## YOUR GOAL
Would you please transcribe, exactly as written, the lines of the entries below starting at the one that holds "Отправка уведомления происходит" and ending at the one that holds "распределении событий о", both included?

## INPUT FOR THIS TASK
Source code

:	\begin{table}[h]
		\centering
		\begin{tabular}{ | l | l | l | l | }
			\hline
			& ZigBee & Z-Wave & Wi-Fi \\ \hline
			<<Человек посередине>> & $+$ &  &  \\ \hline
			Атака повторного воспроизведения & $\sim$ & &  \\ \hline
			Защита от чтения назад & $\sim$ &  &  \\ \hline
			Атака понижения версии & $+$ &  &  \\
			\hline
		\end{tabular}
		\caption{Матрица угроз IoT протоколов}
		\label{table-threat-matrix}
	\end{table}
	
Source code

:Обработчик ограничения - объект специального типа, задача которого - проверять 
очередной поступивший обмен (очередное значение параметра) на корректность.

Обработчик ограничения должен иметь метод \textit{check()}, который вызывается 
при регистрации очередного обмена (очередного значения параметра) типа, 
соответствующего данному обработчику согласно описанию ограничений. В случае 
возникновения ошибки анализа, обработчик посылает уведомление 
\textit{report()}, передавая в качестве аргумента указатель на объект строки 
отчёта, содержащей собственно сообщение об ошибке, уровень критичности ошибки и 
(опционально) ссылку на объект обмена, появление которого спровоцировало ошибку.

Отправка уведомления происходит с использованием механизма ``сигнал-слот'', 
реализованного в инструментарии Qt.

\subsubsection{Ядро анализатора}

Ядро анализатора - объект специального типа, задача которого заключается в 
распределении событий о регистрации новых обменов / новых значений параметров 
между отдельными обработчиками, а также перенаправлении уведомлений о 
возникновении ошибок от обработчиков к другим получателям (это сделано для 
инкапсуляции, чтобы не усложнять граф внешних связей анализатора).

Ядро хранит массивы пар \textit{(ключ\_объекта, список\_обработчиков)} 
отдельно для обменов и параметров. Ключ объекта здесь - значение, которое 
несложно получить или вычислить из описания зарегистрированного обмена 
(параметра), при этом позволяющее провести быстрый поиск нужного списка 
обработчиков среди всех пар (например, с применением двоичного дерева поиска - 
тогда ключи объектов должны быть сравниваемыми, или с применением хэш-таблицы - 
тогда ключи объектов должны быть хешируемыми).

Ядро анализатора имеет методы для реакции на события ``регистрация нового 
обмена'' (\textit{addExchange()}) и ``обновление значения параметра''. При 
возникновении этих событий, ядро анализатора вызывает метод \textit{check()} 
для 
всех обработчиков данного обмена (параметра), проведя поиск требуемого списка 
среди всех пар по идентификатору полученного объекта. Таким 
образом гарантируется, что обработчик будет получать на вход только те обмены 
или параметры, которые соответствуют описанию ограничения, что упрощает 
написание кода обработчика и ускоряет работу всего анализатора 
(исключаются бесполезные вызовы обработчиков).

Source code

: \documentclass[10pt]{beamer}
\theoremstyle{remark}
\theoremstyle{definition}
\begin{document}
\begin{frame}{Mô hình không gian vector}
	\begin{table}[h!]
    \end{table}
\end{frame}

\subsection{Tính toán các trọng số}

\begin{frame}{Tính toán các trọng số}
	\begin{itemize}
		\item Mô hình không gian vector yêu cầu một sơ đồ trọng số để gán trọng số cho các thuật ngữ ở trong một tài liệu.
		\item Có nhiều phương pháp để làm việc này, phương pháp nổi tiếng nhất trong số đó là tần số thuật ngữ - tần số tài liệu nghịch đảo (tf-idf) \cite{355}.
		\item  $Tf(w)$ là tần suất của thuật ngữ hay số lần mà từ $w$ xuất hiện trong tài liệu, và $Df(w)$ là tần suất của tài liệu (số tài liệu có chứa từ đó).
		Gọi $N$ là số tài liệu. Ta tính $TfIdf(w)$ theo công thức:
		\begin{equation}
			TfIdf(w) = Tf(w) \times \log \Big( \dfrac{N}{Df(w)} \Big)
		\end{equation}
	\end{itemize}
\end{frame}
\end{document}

## WORKED SOLUTION
Отправка уведомления происходит с использованием механизма ``сигнал-слот'', 
реализованного в инструментарии Qt.

\subsubsection{Ядро анализатора}

Ядро анализатора - объект специального типа, задача которого заключается в 
распределении событий о регистрации новых обменов / новых значений параметров 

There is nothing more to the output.